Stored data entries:

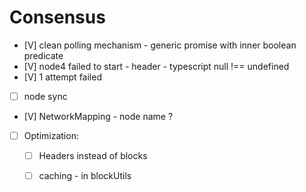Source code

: # Consensus
- [V] clean polling mechanism - generic promise with inner boolean predicate
- [V] node4 failed to start - header - typescript null !== undefined
- [V] 1 attempt failed
- [ ] node sync
- [V] NetworkMapping - node name ?
- [ ] Optimization:
    - [ ] Headers instead of blocks
    - [ ] caching - in blockUtils

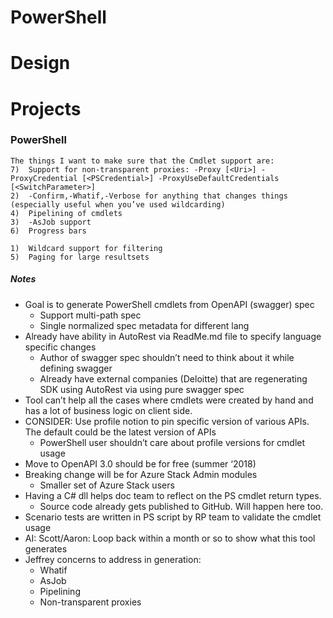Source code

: # PowerShell

# Design

# Projects


### PowerShell
    The things I want to make sure that the Cmdlet support are:
    7)	Support for non-transparent proxies: -Proxy [<Uri>] -ProxyCredential [<PSCredential>] -ProxyUseDefaultCredentials [<SwitchParameter>]
    2)	-Confirm,-Whatif,-Verbose for anything that changes things (especially useful when you’ve used wildcarding)
    4)	Pipelining of cmdlets
    3)	-AsJob support 
    6)	Progress bars

    1)	Wildcard support for filtering
    5)	Paging for large resultsets
    
    
##### Notes
- Goal is to generate PowerShell cmdlets from OpenAPI (swagger) spec
  - Support multi-path spec
  - Single normalized spec metadata for different lang
- Already have ability in AutoRest via ReadMe.md file to specify language specific changes
  - Author of swagger spec shouldn’t need to think about it while defining swagger
  - Already have external companies (Deloitte) that are regenerating SDK using AutoRest via using pure swagger spec
- Tool can’t help all the cases where cmdlets were created by hand and has a lot of business logic on client side.
- CONSIDER: Use profile notion to pin specific version of various APIs. The default could be the latest version of APIs
  - PowerShell user shouldn’t care about profile versions for cmdlet usage
- Move to OpenAPI 3.0 should be for free (summer ‘2018)
- Breaking change will be for Azure Stack Admin modules
  - Smaller set of Azure Stack users
- Having a C# dll helps doc team to reflect on the PS cmdlet return types.
  - Source code already gets published to GitHub. Will happen here too.
- Scenario tests are written in PS script by RP team to validate the cmdlet usage
- AI: Scott/Aaron: Loop back within a month or so to show what this tool generates
- Jeffrey concerns to address in generation:
  - Whatif
  - AsJob
  - Pipelining
  - Non-transparent proxies
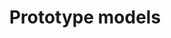 ---
title: "Prototype models"
description: "We are building the following prototype model to realize the Hokoniwa concept and for the technical review of the WG members."
---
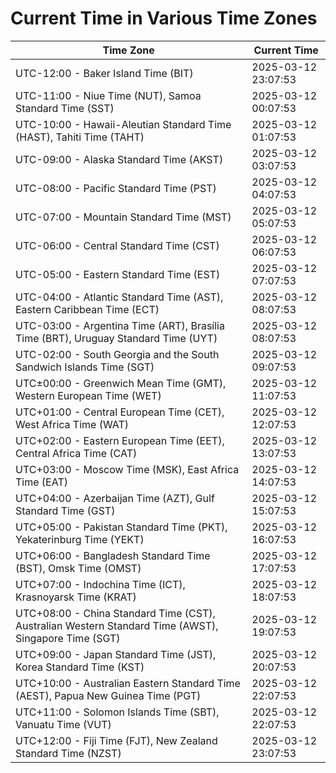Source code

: # Current Time in Various Time Zones

| Time Zone | Current Time |
|-----------|--------------|
| UTC-12:00 - Baker Island Time (BIT) | 2025-03-12 23:07:53 |
| UTC-11:00 - Niue Time (NUT), Samoa Standard Time (SST) | 2025-03-12 00:07:53 |
| UTC-10:00 - Hawaii-Aleutian Standard Time (HAST), Tahiti Time (TAHT) | 2025-03-12 01:07:53 |
| UTC-09:00 - Alaska Standard Time (AKST) | 2025-03-12 03:07:53 |
| UTC-08:00 - Pacific Standard Time (PST) | 2025-03-12 04:07:53 |
| UTC-07:00 - Mountain Standard Time (MST) | 2025-03-12 05:07:53 |
| UTC-06:00 - Central Standard Time (CST) | 2025-03-12 06:07:53 |
| UTC-05:00 - Eastern Standard Time (EST) | 2025-03-12 07:07:53 |
| UTC-04:00 - Atlantic Standard Time (AST), Eastern Caribbean Time (ECT) | 2025-03-12 08:07:53 |
| UTC-03:00 - Argentina Time (ART), Brasília Time (BRT), Uruguay Standard Time (UYT) | 2025-03-12 08:07:53 |
| UTC-02:00 - South Georgia and the South Sandwich Islands Time (SGT) | 2025-03-12 09:07:53 |
| UTC±00:00 - Greenwich Mean Time (GMT), Western European Time (WET) | 2025-03-12 11:07:53 |
| UTC+01:00 - Central European Time (CET), West Africa Time (WAT) | 2025-03-12 12:07:53 |
| UTC+02:00 - Eastern European Time (EET), Central Africa Time (CAT) | 2025-03-12 13:07:53 |
| UTC+03:00 - Moscow Time (MSK), East Africa Time (EAT) | 2025-03-12 14:07:53 |
| UTC+04:00 - Azerbaijan Time (AZT), Gulf Standard Time (GST) | 2025-03-12 15:07:53 |
| UTC+05:00 - Pakistan Standard Time (PKT), Yekaterinburg Time (YEKT) | 2025-03-12 16:07:53 |
| UTC+06:00 - Bangladesh Standard Time (BST), Omsk Time (OMST) | 2025-03-12 17:07:53 |
| UTC+07:00 - Indochina Time (ICT), Krasnoyarsk Time (KRAT) | 2025-03-12 18:07:53 |
| UTC+08:00 - China Standard Time (CST), Australian Western Standard Time (AWST), Singapore Time (SGT) | 2025-03-12 19:07:53 |
| UTC+09:00 - Japan Standard Time (JST), Korea Standard Time (KST) | 2025-03-12 20:07:53 |
| UTC+10:00 - Australian Eastern Standard Time (AEST), Papua New Guinea Time (PGT) | 2025-03-12 22:07:53 |
| UTC+11:00 - Solomon Islands Time (SBT), Vanuatu Time (VUT) | 2025-03-12 22:07:53 |
| UTC+12:00 - Fiji Time (FJT), New Zealand Standard Time (NZST) | 2025-03-12 23:07:53 |
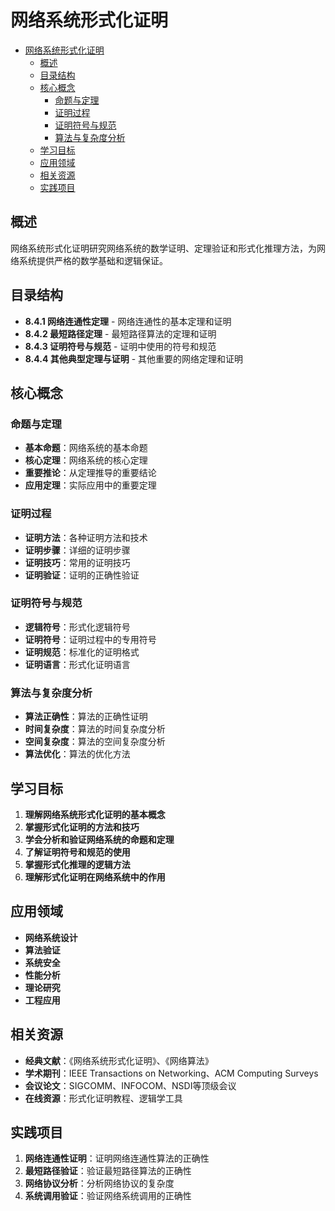# 网络系统形式化证明


<!-- TOC START -->

- [网络系统形式化证明](#网络系统形式化证明)
  - [概述](#概述)
  - [目录结构](#目录结构)
  - [核心概念](#核心概念)
    - [命题与定理](#命题与定理)
    - [证明过程](#证明过程)
    - [证明符号与规范](#证明符号与规范)
    - [算法与复杂度分析](#算法与复杂度分析)
  - [学习目标](#学习目标)
  - [应用领域](#应用领域)
  - [相关资源](#相关资源)
  - [实践项目](#实践项目)

<!-- TOC END -->

## 概述

网络系统形式化证明研究网络系统的数学证明、定理验证和形式化推理方法，为网络系统提供严格的数学基础和逻辑保证。

## 目录结构

- **8.4.1 网络连通性定理** - 网络连通性的基本定理和证明
- **8.4.2 最短路径定理** - 最短路径算法的定理和证明
- **8.4.3 证明符号与规范** - 证明中使用的符号和规范
- **8.4.4 其他典型定理与证明** - 其他重要的网络定理和证明

## 核心概念

### 命题与定理

- **基本命题**：网络系统的基本命题
- **核心定理**：网络系统的核心定理
- **重要推论**：从定理推导的重要结论
- **应用定理**：实际应用中的重要定理

### 证明过程

- **证明方法**：各种证明方法和技术
- **证明步骤**：详细的证明步骤
- **证明技巧**：常用的证明技巧
- **证明验证**：证明的正确性验证

### 证明符号与规范

- **逻辑符号**：形式化逻辑符号
- **证明符号**：证明过程中的专用符号
- **证明规范**：标准化的证明格式
- **证明语言**：形式化证明语言

### 算法与复杂度分析

- **算法正确性**：算法的正确性证明
- **时间复杂度**：算法的时间复杂度分析
- **空间复杂度**：算法的空间复杂度分析
- **算法优化**：算法的优化方法

## 学习目标

1. **理解网络系统形式化证明的基本概念**
2. **掌握形式化证明的方法和技巧**
3. **学会分析和验证网络系统的命题和定理**
4. **了解证明符号和规范的使用**
5. **掌握形式化推理的逻辑方法**
6. **理解形式化证明在网络系统中的作用**

## 应用领域

- **网络系统设计**
- **算法验证**
- **系统安全**
- **性能分析**
- **理论研究**
- **工程应用**

## 相关资源

- **经典文献**：《网络系统形式化证明》、《网络算法》
- **学术期刊**：IEEE Transactions on Networking、ACM Computing Surveys
- **会议论文**：SIGCOMM、INFOCOM、NSDI等顶级会议
- **在线资源**：形式化证明教程、逻辑学工具

## 实践项目

1. **网络连通性证明**：证明网络连通性算法的正确性
2. **最短路径验证**：验证最短路径算法的正确性
3. **网络协议分析**：分析网络协议的复杂度
4. **系统调用验证**：验证网络系统调用的正确性
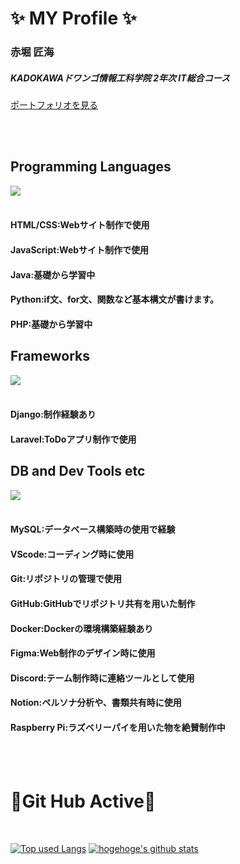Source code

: # ✨ MY Profile ✨
  ### 赤堀 匠海<br>
  ##### KADOKAWAドワンゴ情報工科学院 2年次 IT総合コース<br>
  [ポートフォリオを見る](https://takumisportfolio.main.jp)
  
<br>
<br>


## Programming Languages
![](https://skillicons.dev/icons?i=html,css,js,java,python,php)
<br>
<br>
#### **HTML/CSS**:Webサイト制作で使用 <br>
#### **JavaScript**:Webサイト制作で使用 <br>
#### **Java**:基礎から学習中<br>
#### **Python**:if文、for文、関数など基本構文が書けます。<br>
#### **PHP**:基礎から学習中

## Frameworks
![](https://skillicons.dev/icons?i=django,laravel)
<br>
<br>
#### **Django**:制作経験あり<br>
#### **Laravel**:ToDoアプリ制作で使用



## DB and Dev Tools etc
![](https://skillicons.dev/icons?i=mysql,vscode,git,github,docker,figma,discord,notion,raspberrypi)
<br>
<br>
#### **MySQL**:データベース構築時の使用で経験<br>
#### **VScode**:コーディング時に使用<br>
#### **Git**:リポジトリの管理で使用<br>
#### **GitHub**:GitHubでリポジトリ共有を用いた制作<br>
#### **Docker**:Dockerの環境構築経験あり<br>
#### **Figma**:Web制作のデザイン時に使用<br>
#### **Discord**:テーム制作時に連絡ツールとして使用<br>
#### **Notion**:ペルソナ分析や、書類共有時に使用<br>
#### **Raspberry Pi**:ラズベリーパイを用いた物を絶賛制作中
<br>
<br>

# 🏃Git Hub Active🏃

<br>

[![Top used Langs](https://github-readme-stats.vercel.app/api/top-langs/?username=Akasan-T&layout=compact&theme=tokyonight)](https://github.com/Akasan-T/)
[![hogehoge's github stats](https://github-readme-stats.vercel.app/api?username=Akasan-T&hide=contribs&count_private=true&show_icons=true&theme=tokyonight)](https://github.com/Akasan-T/)
<!--
**Akasan-T/Akasan-T** is a ✨ _special_ ✨ repository because its `README.md` (this file) appears on your GitHub profile.

Here are some ideas to get you started:

- 🔭 I’m currently working on ...
- 🌱 I’m currently learning ...
- 👯 I’m looking to collaborate on ...
- 🤔 I’m looking for help with ...
- 💬 Ask me about ...
- 📫 How to reach me: ...
- 😄 Pronouns: ...
- ⚡ Fun fact: ...
-->
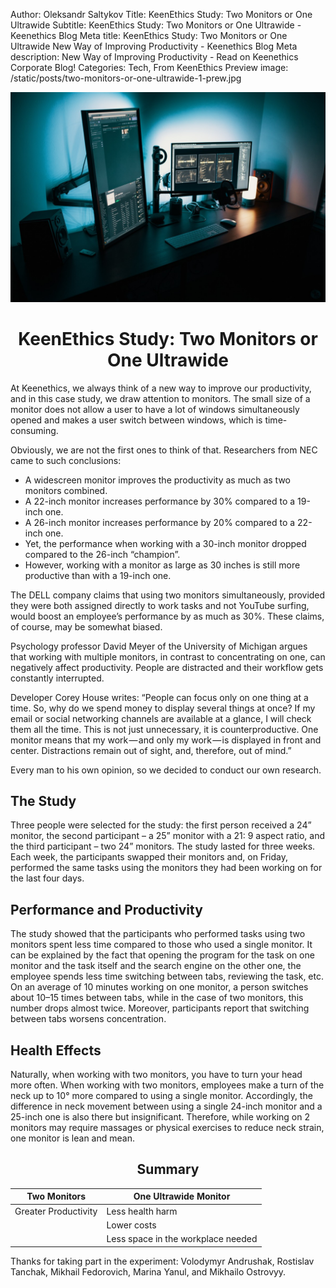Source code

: Author: Oleksandr Saltykov
Title: KeenEthics Study: Two Monitors or One Ultrawide
Subtitle: KeenEthics Study: Two Monitors or One Ultrawide - Keenethics Blog
Meta title: KeenEthics Study: Two Monitors or One Ultrawide New Way of Improving Productivity - Keenethics Blog
Meta description: New Way of Improving Productivity - Read on Keenethics Corporate Blog!
Categories: Tech, From KeenEthics
Preview image: /static/posts/two-monitors-or-one-ultrawide-1-prew.jpg

![Two Monitors or One Ultrawide](/static/posts/two-monitors-or-one-ultrawide-1.jpg)

<h1 style="text-align: center">KeenEthics Study: Two Monitors or One Ultrawide</h1>

At Keenethics, we always think of a new way to improve our productivity, and in this case study, we draw attention to monitors. The small size of a monitor does not allow a user to have a lot of windows simultaneously opened and makes a user switch between windows, which is time-consuming. 

Obviously, we are not the first ones to think of that. Researchers from NEC came to such conclusions:

- A widescreen monitor improves the productivity as much as two monitors combined.
- A 22-inch monitor increases performance by 30% compared to a 19-inch one.
- A 26-inch monitor increases performance by 20% compared to a 22-inch one.
- Yet, the performance when working with a 30-inch monitor dropped compared to the 26-inch “champion”.
- However, working with a monitor as large as 30 inches is still more productive than with a 19-inch one.

The DELL company claims that using two monitors simultaneously, provided they were both assigned directly to work tasks and not YouTube surfing, would boost an employee’s performance by as much as 30%. These claims, of course, may be somewhat biased.

Psychology professor David Meyer of the University of Michigan argues that working with multiple monitors, in contrast to concentrating on one, can negatively affect productivity. People are distracted and their workflow gets constantly interrupted.

Developer Corey House writes: “People can focus only on one thing at a time. So, why do we spend money to display several things at once? If my email or social networking channels are available at a glance, I will check them all the time. This is not just unnecessary, it is counterproductive. One monitor means that my work — and only my work — is displayed in front and center. Distractions remain out of sight, and, therefore, out of mind.”

Every man to his own opinion, so we decided to conduct our own research.

## The Study

Three people were selected for the study: the first person received a 24” monitor, the second participant – a 25” monitor with a 21: 9 aspect ratio, and the third participant – two 24” monitors. The study lasted for three weeks. Each week, the participants swapped their monitors and, on Friday, performed the same tasks using the monitors they had been working on for the last four days.

## Performance and Productivity

The study showed that the participants who performed tasks using two monitors spent less time compared to those who used a single monitor. It can be explained by the fact that opening the program for the task on one monitor and the task itself and the search engine on the other one, the employee spends less time switching between tabs, reviewing the task, etc. On an average of 10 minutes working on one monitor, a person switches about 10–15 times between tabs, while in the case of two monitors, this number drops almost twice. Moreover, participants report that switching between tabs worsens concentration.

## Health Effects

Naturally, when working with two monitors, you have to turn your head more often. When working with two monitors, employees make a turn of the neck up to 10° more compared to using a single monitor. Accordingly, the difference in neck movement between using a single 24-inch monitor and a 25-inch one is also there but insignificant. Therefore, while working on 2 monitors may require massages or physical exercises to reduce neck strain, one monitor is lean and mean.

<h2 style="text-align: center">Summary</h2>


| Two Monitors | One Ultrawide Monitor |
| ------ | ----------- |
| Greater Productivity | Less health harm |
|  | Lower costs |
|  | Less space in the workplace needed |


Thanks for taking part in the experiment: Volodymyr Andrushak, Rostislav Tanchak, Mikhail Fedorovich, Marina Yanul, and Mikhailo Ostrovyy.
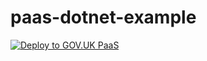 # paas-dotnet-example

[![Deploy to GOV.UK PaaS](https://paas-button.towers.dev.cloudpipeline.digital/paas-button.png)](https://paas-button.towers.dev.cloudpipeline.digital/button-callback)
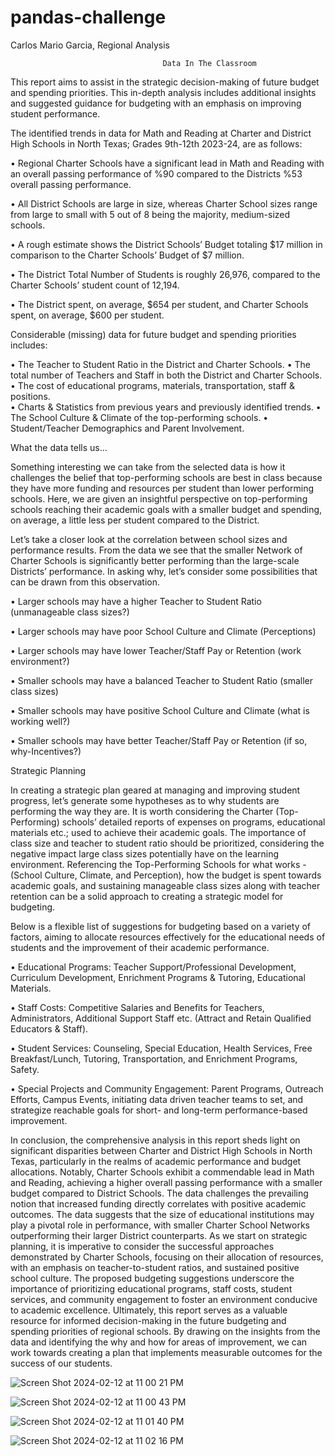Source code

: # pandas-challenge

Carlos Mario Garcia, 
Regional Analysis 
 

			                          Data In The Classroom 

  This report aims to assist in the strategic decision-making of future budget and spending priorities. This in-depth analysis includes additional insights and suggested guidance for budgeting with an emphasis on improving student performance. 

The identified trends in data for Math and Reading at Charter and District High Schools in North Texas; Grades 9th-12th 2023-24, are as follows: 

•	Regional Charter Schools have a significant lead in Math and Reading with an overall passing performance of %90 compared to the Districts %53 overall passing performance.

•	All District Schools are large in size, whereas Charter School sizes range from large to small with 5 out of 8 being the majority, medium-sized schools.

•	A rough estimate shows the District Schools’ Budget totaling $17 million in comparison to the Charter Schools’ Budget of $7 million.

•	The District Total Number of Students is roughly 26,976, compared to the Charter Schools’ student count of 12,194. 

•	The District spent, on average, $654 per student, and Charter Schools spent, on average, $600 per student.


Considerable (missing) data for future budget and spending priorities includes:

•	The Teacher to Student Ratio in the District and Charter Schools.
•	The total number of Teachers and Staff in both the District and Charter Schools. 
•	The cost of educational programs, materials, transportation, staff & positions.  
•	Charts & Statistics from previous years and previously identified trends.
•	The School Culture & Climate of the top-performing schools.
•	Student/Teacher Demographics and Parent Involvement.   




What the data tells us…

Something interesting we can take from the selected data is how it challenges the belief that top-performing schools are best in class because they have more funding and resources per student than lower performing schools. Here, we are given an insightful perspective on top-performing schools reaching their academic goals with a smaller budget and spending, on average, a little less per student compared to the District. 

Let’s take a closer look at the correlation between school sizes and performance results. 
From the data we see that the smaller Network of Charter Schools is significantly better performing than the large-scale Districts’ performance. In asking why, let’s consider some possibilities that can be drawn from this observation.

•	Larger schools may have a higher Teacher to Student Ratio (unmanageable class sizes?)

•	Larger schools may have poor School Culture and Climate (Perceptions)

•	Larger schools may have lower Teacher/Staff Pay or Retention (work environment?)

•	Smaller schools may have a balanced Teacher to Student Ratio (smaller class sizes)

•	Smaller schools may have positive School Culture and Climate (what is working well?)

•	Smaller schools may have better Teacher/Staff Pay or Retention (if so, why-Incentives?) 




Strategic Planning

In creating a strategic plan geared at managing and improving student progress, let’s generate some hypotheses as to why students are performing the way they are. It is worth considering the Charter (Top-Performing) schools’ detailed reports of expenses on programs, educational materials etc.; used to achieve their academic goals. The importance of class size and teacher to student ratio should be prioritized, considering the negative impact large class sizes potentially have on the learning environment. 
Referencing the Top-Performing Schools for what works - (School Culture, Climate, and Perception), how the budget is spent towards academic goals, and sustaining manageable class sizes along with teacher retention can be a solid approach to creating a strategic model for budgeting. 






  Below is a flexible list of suggestions for budgeting based on a variety of factors, aiming to allocate resources effectively for the educational needs of students and the improvement of their academic performance.  

•	Educational Programs: Teacher Support/Professional Development, Curriculum Development, Enrichment Programs & Tutoring, Educational Materials.

•	Staff Costs: Competitive Salaries and Benefits for Teachers, Administrators, Additional Support Staff etc. (Attract and Retain Qualified Educators & Staff).

•	Student Services: Counseling, Special Education, Health Services, Free Breakfast/Lunch, Tutoring, Transportation, and Enrichment Programs, Safety.

•	Special Projects and Community Engagement: Parent Programs, Outreach Efforts, Campus Events, initiating data driven teacher teams to set, and strategize reachable goals for short- and long-term performance-based improvement. 




In conclusion, the comprehensive analysis in this report sheds light on significant disparities between Charter and District High Schools in North Texas, particularly in the realms of academic performance and budget allocations. Notably, Charter Schools exhibit a commendable lead in Math and Reading, achieving a higher overall passing performance with a smaller budget compared to District Schools. The data challenges the prevailing notion that increased funding directly correlates with positive academic outcomes. The data suggests that the size of educational institutions may play a pivotal role in performance, with smaller Charter School Networks outperforming their larger District counterparts. 
	As we start on strategic planning, it is imperative to consider the successful approaches demonstrated by Charter Schools, focusing on their allocation of resources, with an emphasis on teacher-to-student ratios, and sustained positive school culture. The proposed budgeting suggestions underscore the importance of prioritizing educational programs, staff costs, student services, and community engagement to foster an environment conducive to academic excellence. 
	Ultimately, this report serves as a valuable resource for informed decision-making in the future budgeting and spending priorities of regional schools. By drawing on the insights from the data and identifying the why and how for areas of improvement, we can work towards creating a plan that implements measurable outcomes for the success of our students. 
	
![Screen Shot 2024-02-12 at 11 00 21 PM](https://github.com/CMGarxia/pandas-challenge/assets/152096353/cd0662ff-477e-458d-ad9a-406915286896)

![Screen Shot 2024-02-12 at 11 00 43 PM](https://github.com/CMGarxia/pandas-challenge/assets/152096353/6856e5b3-c64c-45ff-aa86-eb3b8d98bf92)

![Screen Shot 2024-02-12 at 11 01 40 PM](https://github.com/CMGarxia/pandas-challenge/assets/152096353/9e742ecf-88b2-4f0c-a2a1-18602fd454a4)

![Screen Shot 2024-02-12 at 11 02 16 PM](https://github.com/CMGarxia/pandas-challenge/assets/152096353/ffd5cd95-7bd2-4aba-99f4-2cf1bb1b7c51)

• [Exercise] Please report how many lines of the entries above contain the string "static". Reply with only the number.

• [Completed exercise] 2